4 min read

Brighton Past… The Lost St Margaret’s Church

Roosa Herranen looks into the history of St Margaret's Church, the lost church formerly on the site of Sussex Heights.
Brighton Past… The Lost St Margaret’s Church
Source: Regency Society. You can see the whole of the James Gray archive at regencysociety-jamesgray.com 

Just off Regency Square, at the end of St Margaret’s Place, there once stood a grand, picturesque church. St Margaret’s Church was sponsored by Barnard Gregory (1796-1852) and named, not after a saint, but after his wife, who laid the church's foundation stone. Gregory was an extravagant local businessman, actor, journalist, and Brighton Gazette editor with an interesting, complicated reputation, who commissioned the church as an attempt to uplift the area in the hopes of attracting fashionable, wealthy visitors.

Gregory’s choice of architect for his proprietary chapel was Charles Busby (1786–1834), a leading Brighton architect who was also behind many of the buildings we now strongly associate with Brighton and Hove, especially on the seafront, including the Regency style Brunswick Town and Square.

A complete set of Busby's drawings for St Margaret's Church survives. It was built in Greek Revival/Neoclassical style, stuccoed, with an east-facing Ionic portico and octagonal turret tower, and boasted underfloor heating. Busby’s adoration of Greek architecture was also shown in the bell tower, which was an imitation of the Temple of the Winds at Athens.

Source: Regency Society

St Margaret’s opened for worship on Boxing Day 1824. It had a large capacity of 1,500 people, second only to St Peter's Church. As can be assumed from the photos that we luckily have of this astounding building, it was the most fashionable church in the city for many years. In fact, at its prime, St Margaret’s was considered to be the best classical church in Brighton. Over the years, the church saw some changes, including a restoration and extension in 1875, and mission halls built in Cannon Street in 1878 and in Carlton Row in 1891.

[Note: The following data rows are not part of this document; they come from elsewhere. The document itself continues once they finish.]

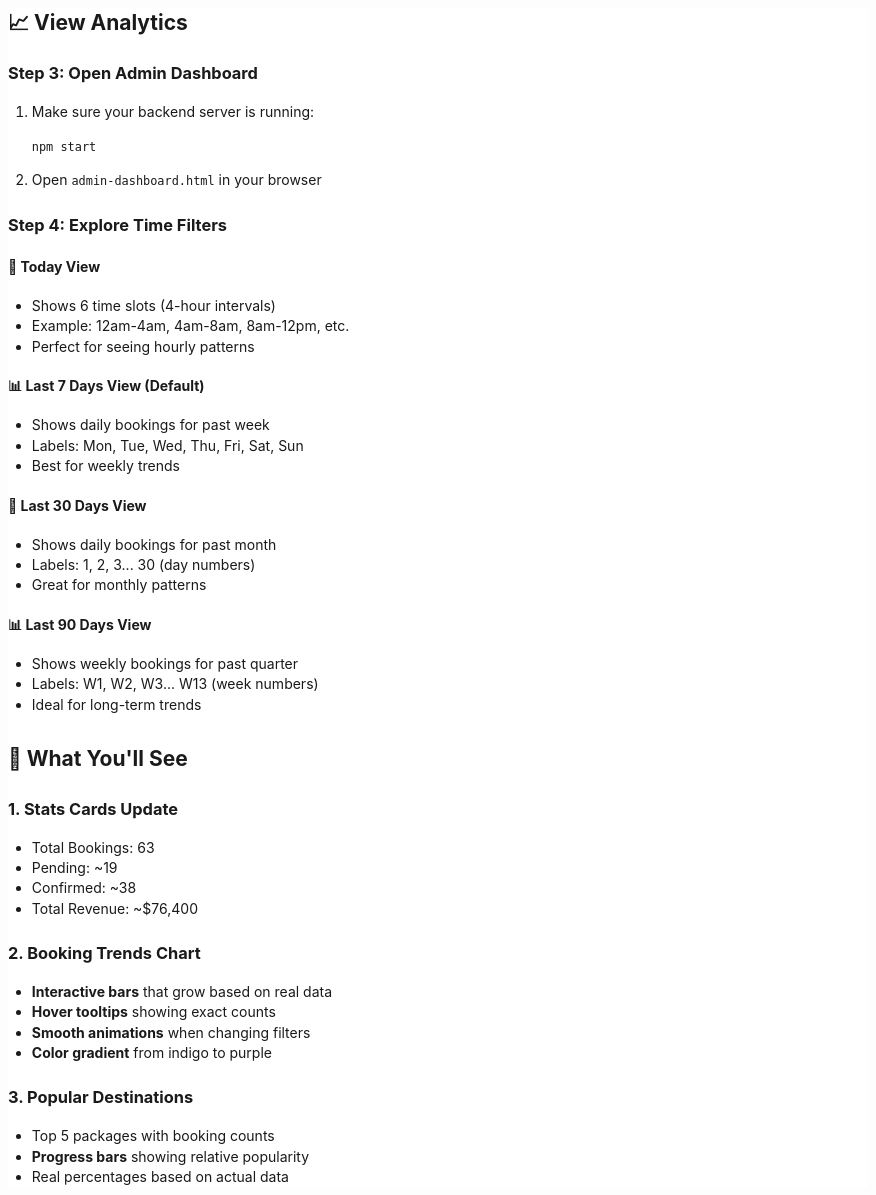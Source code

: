 ## 📈 View Analytics

### Step 3: Open Admin Dashboard
1. Make sure your backend server is running:
   ```bash
   npm start
   ```

2. Open `admin-dashboard.html` in your browser

### Step 4: Explore Time Filters

#### 📅 **Today View**
- Shows 6 time slots (4-hour intervals)
- Example: 12am-4am, 4am-8am, 8am-12pm, etc.
- Perfect for seeing hourly patterns

#### 📊 **Last 7 Days View** (Default)
- Shows daily bookings for past week
- Labels: Mon, Tue, Wed, Thu, Fri, Sat, Sun
- Best for weekly trends

#### 📅 **Last 30 Days View**
- Shows daily bookings for past month
- Labels: 1, 2, 3... 30 (day numbers)
- Great for monthly patterns

#### 📊 **Last 90 Days View**
- Shows weekly bookings for past quarter
- Labels: W1, W2, W3... W13 (week numbers)
- Ideal for long-term trends

## 🎨 What You'll See

### 1. **Stats Cards Update**
   - Total Bookings: 63
   - Pending: ~19
   - Confirmed: ~38
   - Total Revenue: ~$76,400

### 2. **Booking Trends Chart**
   - **Interactive bars** that grow based on real data
   - **Hover tooltips** showing exact counts
   - **Smooth animations** when changing filters
   - **Color gradient** from indigo to purple

### 3. **Popular Destinations**
   - Top 5 packages with booking counts
   - **Progress bars** showing relative popularity
   - Real percentages based on actual data
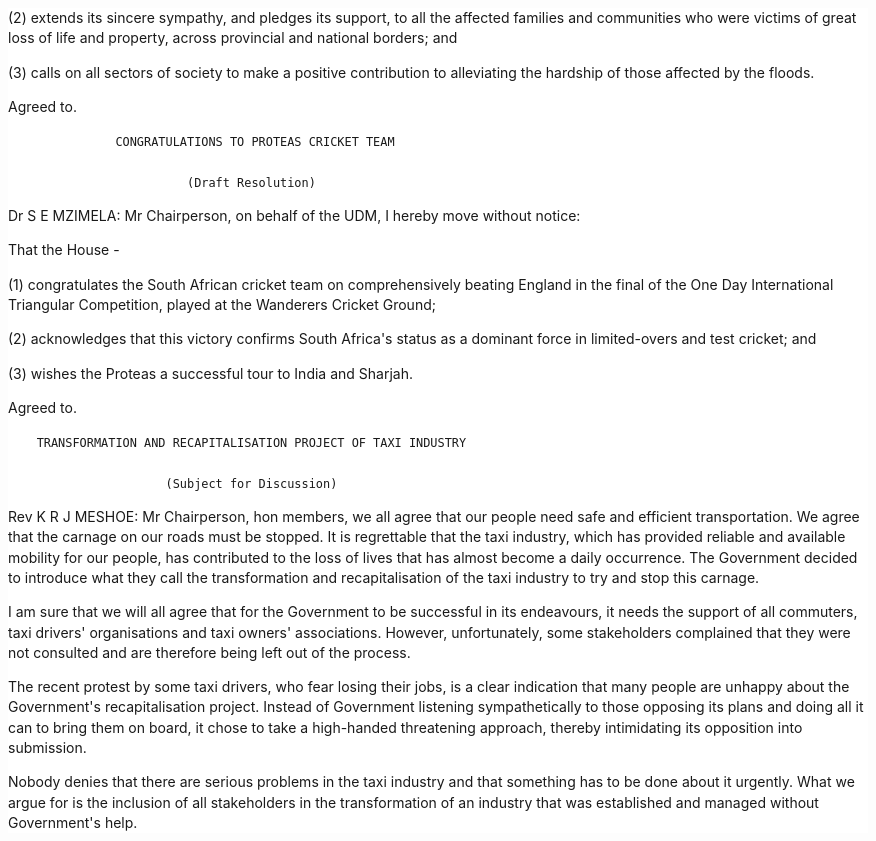   (2) extends its sincere sympathy, and pledges its support, to all the
       affected families and communities who were victims of great loss of
       life and property, across provincial and national borders; and


  (3) calls on all sectors of society to make a positive contribution to
       alleviating the hardship of those affected by the floods.

Agreed to.

                   CONGRATULATIONS TO PROTEAS CRICKET TEAM

                             (Draft Resolution)

Dr S E MZIMELA: Mr Chairperson, on behalf of the UDM, I hereby move without
notice:


  That the House -


  (1) congratulates the South African cricket team on comprehensively
       beating England in the final of the One Day International Triangular
       Competition, played at the Wanderers Cricket Ground;

  (2) acknowledges that this victory confirms South Africa's status as a
       dominant force in limited-overs and test cricket; and


  (3) wishes the Proteas a successful tour to India and Sharjah.

Agreed to.

        TRANSFORMATION AND RECAPITALISATION PROJECT OF TAXI INDUSTRY

                          (Subject for Discussion)

Rev K R J MESHOE: Mr Chairperson, hon members, we all agree that our people
need safe and efficient transportation. We agree that the carnage on our
roads must be stopped. It is regrettable that the taxi industry, which has
provided reliable and available mobility for our people, has contributed to
the loss of lives that has almost become a daily occurrence. The Government
decided to introduce what they call the transformation and recapitalisation
of the taxi industry to try and stop this carnage.

I am sure that we will all agree that for the Government to be successful
in its endeavours, it needs the support of all commuters, taxi drivers'
organisations and taxi owners' associations. However, unfortunately, some
stakeholders complained that they were not consulted and are therefore
being left out of the process.

The recent protest by some taxi drivers, who fear losing their jobs, is a
clear indication that many people are unhappy about the Government's
recapitalisation project. Instead of Government listening sympathetically
to those opposing its plans and doing all it can to bring them on board, it
chose to take a high-handed threatening approach, thereby intimidating its
opposition into submission.

Nobody denies that there are serious problems in the taxi industry and that
something has to be done about it urgently. What we argue for is the
inclusion of all stakeholders in the transformation of an industry that was
established and managed without Government's help.
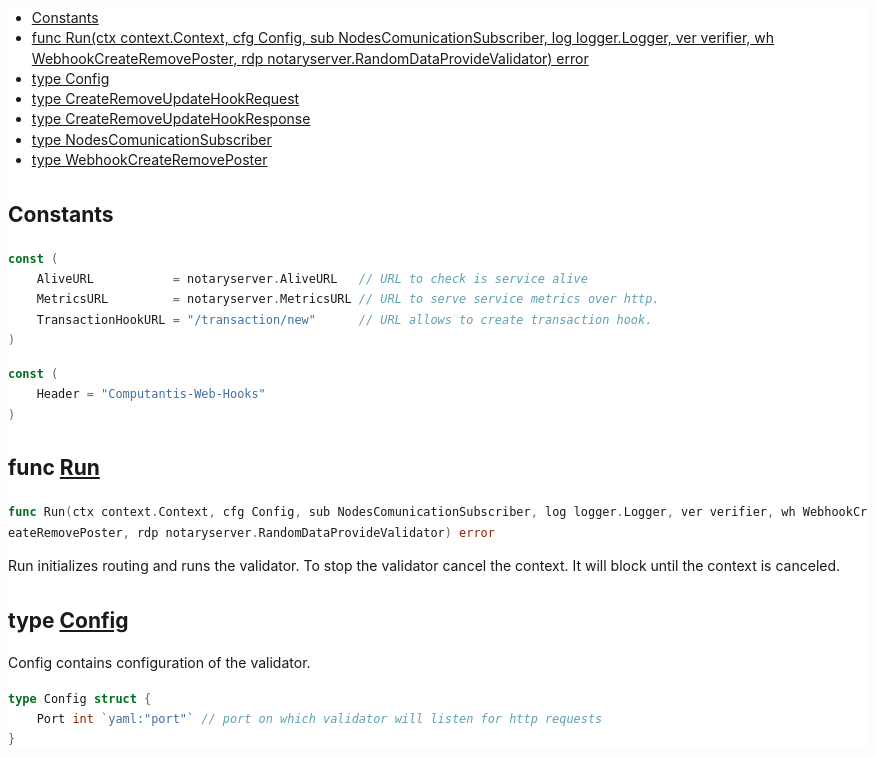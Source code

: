 - [Constants](<#constants>)
- [func Run\(ctx context.Context, cfg Config, sub NodesComunicationSubscriber, log logger.Logger, ver verifier, wh WebhookCreateRemovePoster, rdp notaryserver.RandomDataProvideValidator\) error](<#Run>)
- [type Config](<#Config>)
- [type CreateRemoveUpdateHookRequest](<#CreateRemoveUpdateHookRequest>)
- [type CreateRemoveUpdateHookResponse](<#CreateRemoveUpdateHookResponse>)
- [type NodesComunicationSubscriber](<#NodesComunicationSubscriber>)
- [type WebhookCreateRemovePoster](<#WebhookCreateRemovePoster>)


## Constants

<a name="AliveURL"></a>

```go
const (
    AliveURL           = notaryserver.AliveURL   // URL to check is service alive
    MetricsURL         = notaryserver.MetricsURL // URL to serve service metrics over http.
    TransactionHookURL = "/transaction/new"      // URL allows to create transaction hook.
)
```

<a name="Header"></a>

```go
const (
    Header = "Computantis-Web-Hooks"
)
```

<a name="Run"></a>
## func [Run](<https://github.com/bartossh/Computantis/blob/main/helperserver/helperserver.go#L65-L68>)

```go
func Run(ctx context.Context, cfg Config, sub NodesComunicationSubscriber, log logger.Logger, ver verifier, wh WebhookCreateRemovePoster, rdp notaryserver.RandomDataProvideValidator) error
```

Run initializes routing and runs the validator. To stop the validator cancel the context. It will block until the context is canceled.

<a name="Config"></a>
## type [Config](<https://github.com/bartossh/Computantis/blob/main/helperserver/helperserver.go#L33-L35>)

Config contains configuration of the validator.

```go
type Config struct {
    Port int `yaml:"port"` // port on which validator will listen for http requests
}
```
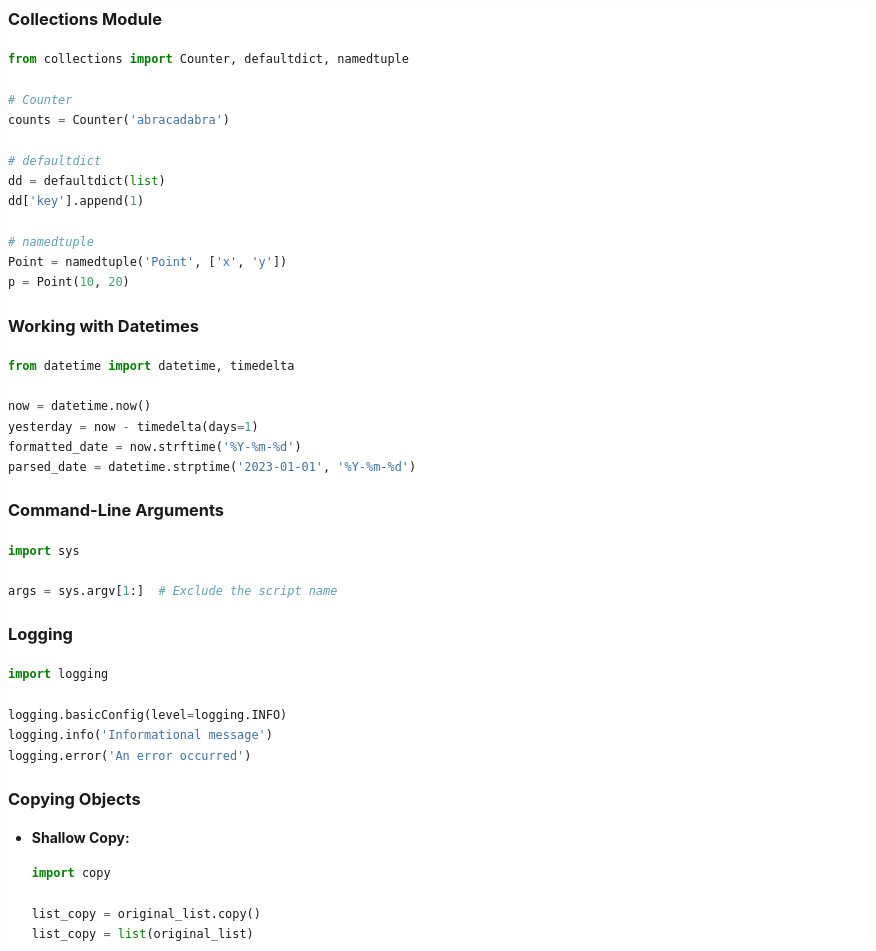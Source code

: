### **Collections Module**

```python
from collections import Counter, defaultdict, namedtuple

# Counter
counts = Counter('abracadabra')

# defaultdict
dd = defaultdict(list)
dd['key'].append(1)

# namedtuple
Point = namedtuple('Point', ['x', 'y'])
p = Point(10, 20)
```

### **Working with Datetimes**

```python
from datetime import datetime, timedelta

now = datetime.now()
yesterday = now - timedelta(days=1)
formatted_date = now.strftime('%Y-%m-%d')
parsed_date = datetime.strptime('2023-01-01', '%Y-%m-%d')
```

### **Command-Line Arguments**

```python
import sys

args = sys.argv[1:]  # Exclude the script name
```

### **Logging**

```python
import logging

logging.basicConfig(level=logging.INFO)
logging.info('Informational message')
logging.error('An error occurred')
```

### **Copying Objects**

- **Shallow Copy:**

  ```python
  import copy

  list_copy = original_list.copy()
  list_copy = list(original_list)
  ```
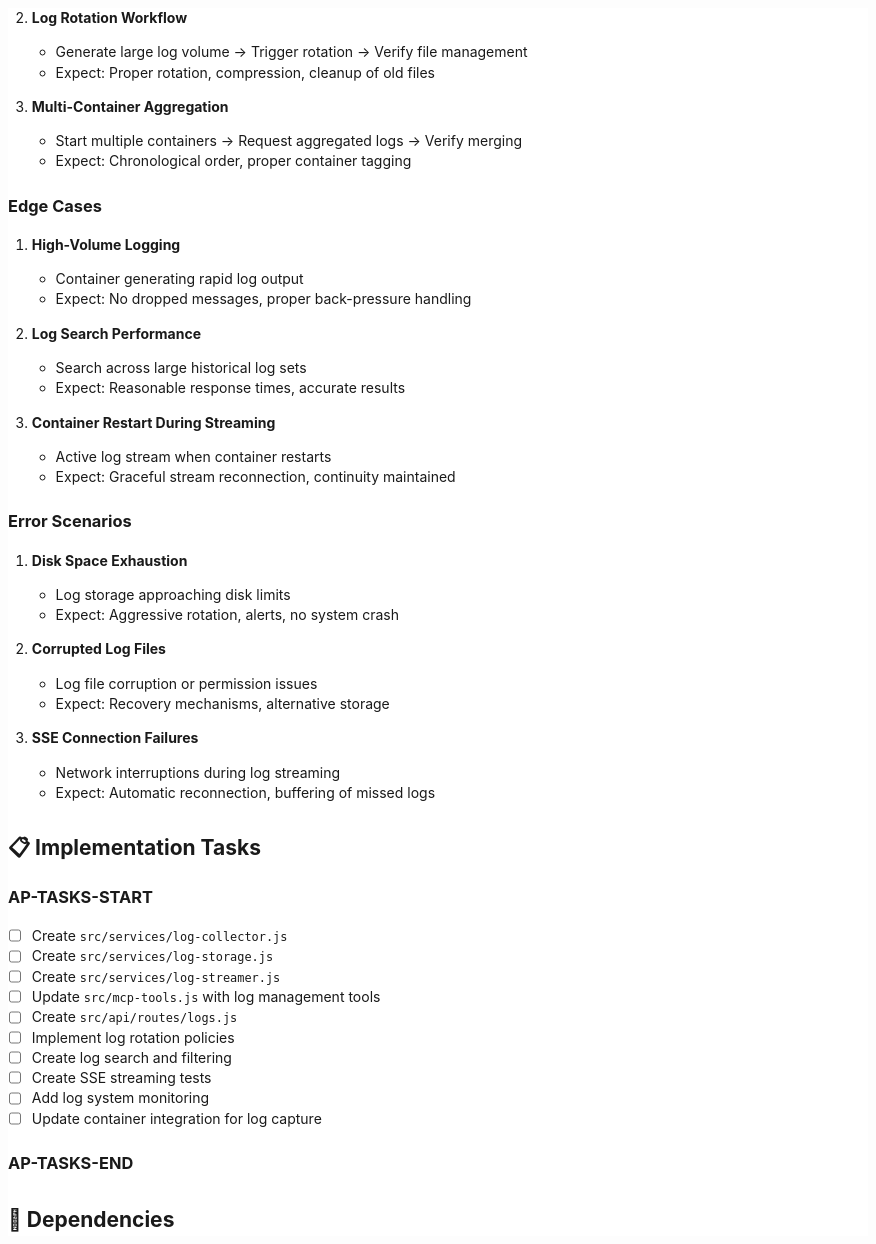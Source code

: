 2. **Log Rotation Workflow**
   - Generate large log volume → Trigger rotation → Verify file management
   - Expect: Proper rotation, compression, cleanup of old files

3. **Multi-Container Aggregation**
   - Start multiple containers → Request aggregated logs → Verify merging
   - Expect: Chronological order, proper container tagging

### Edge Cases
1. **High-Volume Logging**
   - Container generating rapid log output
   - Expect: No dropped messages, proper back-pressure handling

2. **Log Search Performance**
   - Search across large historical log sets
   - Expect: Reasonable response times, accurate results

3. **Container Restart During Streaming**
   - Active log stream when container restarts
   - Expect: Graceful stream reconnection, continuity maintained

### Error Scenarios
1. **Disk Space Exhaustion**
   - Log storage approaching disk limits
   - Expect: Aggressive rotation, alerts, no system crash

2. **Corrupted Log Files**
   - Log file corruption or permission issues
   - Expect: Recovery mechanisms, alternative storage

3. **SSE Connection Failures**
   - Network interruptions during log streaming
   - Expect: Automatic reconnection, buffering of missed logs

## 📋 Implementation Tasks

### AP-TASKS-START
- [ ] Create `src/services/log-collector.js`
- [ ] Create `src/services/log-storage.js`
- [ ] Create `src/services/log-streamer.js`
- [ ] Update `src/mcp-tools.js` with log management tools
- [ ] Create `src/api/routes/logs.js`
- [ ] Implement log rotation policies
- [ ] Create log search and filtering
- [ ] Create SSE streaming tests
- [ ] Add log system monitoring
- [ ] Update container integration for log capture
### AP-TASKS-END

## 🔄 Dependencies
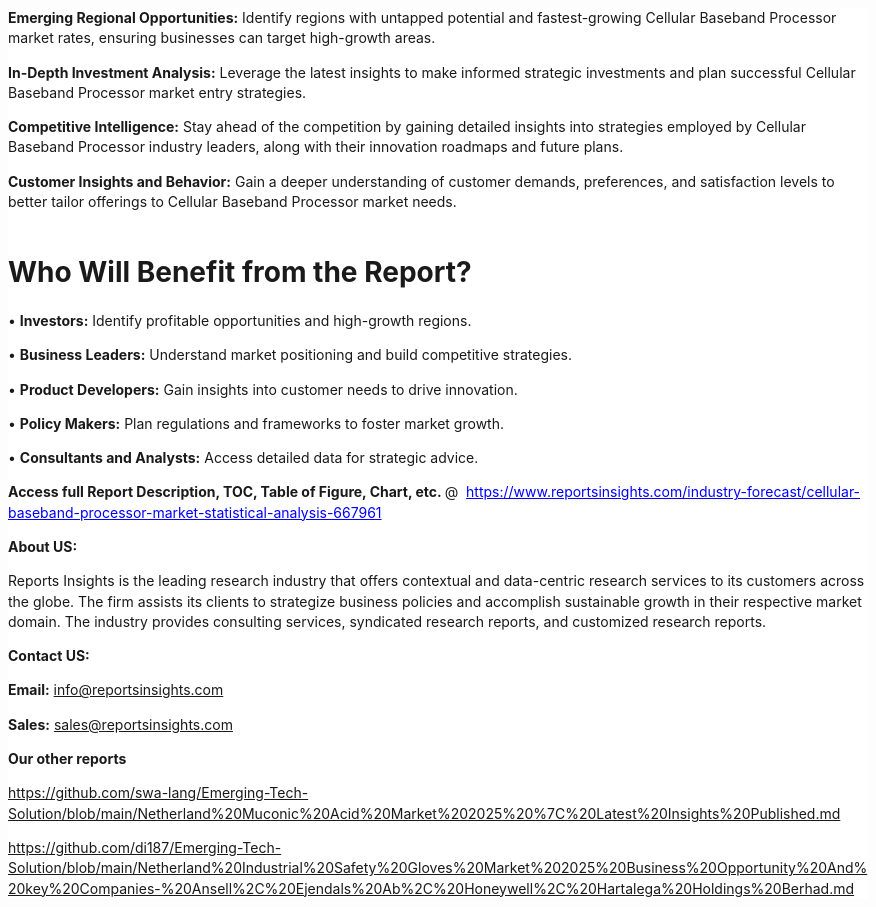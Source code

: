 <strong>Emerging Regional Opportunities:</strong>
Identify regions with untapped potential and fastest-growing Cellular Baseband Processor market rates, ensuring businesses can target high-growth areas.

<strong>In-Depth Investment Analysis:</strong>
Leverage the latest insights to make informed strategic investments and plan successful Cellular Baseband Processor market entry strategies.

<strong>Competitive Intelligence:</strong>
Stay ahead of the competition by gaining detailed insights into strategies employed by Cellular Baseband Processor industry leaders, along with their innovation roadmaps and future plans.

<strong>Customer Insights and Behavior:</strong>
Gain a deeper understanding of customer demands, preferences, and satisfaction levels to better tailor offerings to Cellular Baseband Processor market needs.

# <strong>Who Will Benefit from the Report?</strong>

• <strong>Investors:</strong> Identify profitable opportunities and high-growth regions.

• <strong>Business Leaders:</strong> Understand market positioning and build competitive strategies.

• <strong>Product Developers:</strong> Gain insights into customer needs to drive innovation.

• <strong>Policy Makers:</strong> Plan regulations and frameworks to foster market growth.

• <strong>Consultants and Analysts:</strong> Access detailed data for strategic advice.
</ul>
<strong>Access full Report Description, TOC, Table of Figure, Chart, etc. </strong>@  <a href=https://www.reportsinsights.com/industry-forecast/cellular-baseband-processor-market-statistical-analysis-667961 style=color:#0000ff;>https://www.reportsinsights.com/industry-forecast/cellular-baseband-processor-market-statistical-analysis-667961</a></font>

<strong><strong>About US</strong>:</strong>

Reports Insights is the leading research industry that offers contextual and data-centric research services to its customers across the globe. The firm assists its clients to strategize business policies and accomplish sustainable growth in their respective market domain. The industry provides consulting services, syndicated research reports, and customized research reports.

<strong>Contact US:</strong>

<p class=""""><b>Email:</b> <a href=mailto:info@reportsinsights.com>info@reportsinsights.com</a></p>
<p class=""""><b>Sales:</b> <a href=mailto:sales@reportsinsights.com>sales@reportsinsights.com</a></p>

<strong>Our other reports</strong>

<a href=https://github.com/swa-lang/Emerging-Tech-Solution/blob/main/Netherland%20Muconic%20Acid%20Market%202025%20%7C%20Latest%20Insights%20Published.md>https://github.com/swa-lang/Emerging-Tech-Solution/blob/main/Netherland%20Muconic%20Acid%20Market%202025%20%7C%20Latest%20Insights%20Published.md</a>

<a href=https://github.com/di187/Emerging-Tech-Solution/blob/main/Netherland%20Industrial%20Safety%20Gloves%20Market%202025%20Business%20Opportunity%20And%20key%20Companies-%20Ansell%2C%20Ejendals%20Ab%2C%20Honeywell%2C%20Hartalega%20Holdings%20Berhad.md>https://github.com/di187/Emerging-Tech-Solution/blob/main/Netherland%20Industrial%20Safety%20Gloves%20Market%202025%20Business%20Opportunity%20And%20key%20Companies-%20Ansell%2C%20Ejendals%20Ab%2C%20Honeywell%2C%20Hartalega%20Holdings%20Berhad.md</a>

What became the church’s eventual demise was the changing of the city, but perhaps the changing of the country too.  It is said that the character of the neighbourhood changed greatly during St Margaret’s latter thirty years as an active church, the area becoming poorer and Regency Square having been turned into many hotels and flats by the mid-20th century. However, statistics on British church attendance also show a decline from the 1950s onwards, which would coincide with St Margaret's declining congregation.

Source: Regency Society

St Margaret’s saw its last worship on September 30th, 1956, but stood empty for three years before being demolished in the summer of 1959. However, the Sunday Times archive reveals a story from July 31st, 1958, about the plan to turn the disused church into a costume museum. The paper quotes the museum correspondent saying:

As already announced, the corporation of Brighton last January decided in principle to buy St. Margaret's Church, which is disused and would otherwise be demolished, to house the Museum of Costume […] Negotiations have now considerably advanced, and the Royal Pavilion Committee of the corporation have just asked the borough surveyor to draw up plans for the conversion of the church […]  

The Times continues to say that the planned Museum of Costume would open in its new capacity within the following two years. This, of course, never happened.

The contents of the museum were going to be donated by Doris Langley Moore OBE (1902–1989), a designer, collector, writer, and scholar, whose famous private costume collection was briefly on view in the annual Regency exhibition at the Royal Pavilion while waiting to move to St Margaret’s.  However, Moore eventually donated her collection to the City of Bath, and the ‘Museum of Costume’ ended up being, of course, the Fashion Museum at Bath Assembly Rooms which opened in 1963. Now, in 2022, they are temporarily closed and looking for a new home. One can only wonder whether, if the museum had been opened at St Margaret’s, would it have seen such success? Would it have brought Brighton and the surrounding area a renewed sense of glitz?

Source: Regency Society

What was built once St Margaret’s was demolished, you might ask? Well, the answer may not surprise you—Sussex Heights, a tower block that sticks out from its very different surroundings, as well as a 250-space car-park and the Metropole Exhibition Halls. The area continued to develop with Churchill Square in the mid-1960s.

Some who remember St Margaret's Church recall that Christ the King Church in Patcham received some of its fittings, including choir stalls and some pews, but no official documents could be found. However, if you’d like to hear the organ of St Margaret’s, you can visit St Andrew’s Church in Burgess Hill where, according to the National Pipe Organ Register, it was installed in 1964.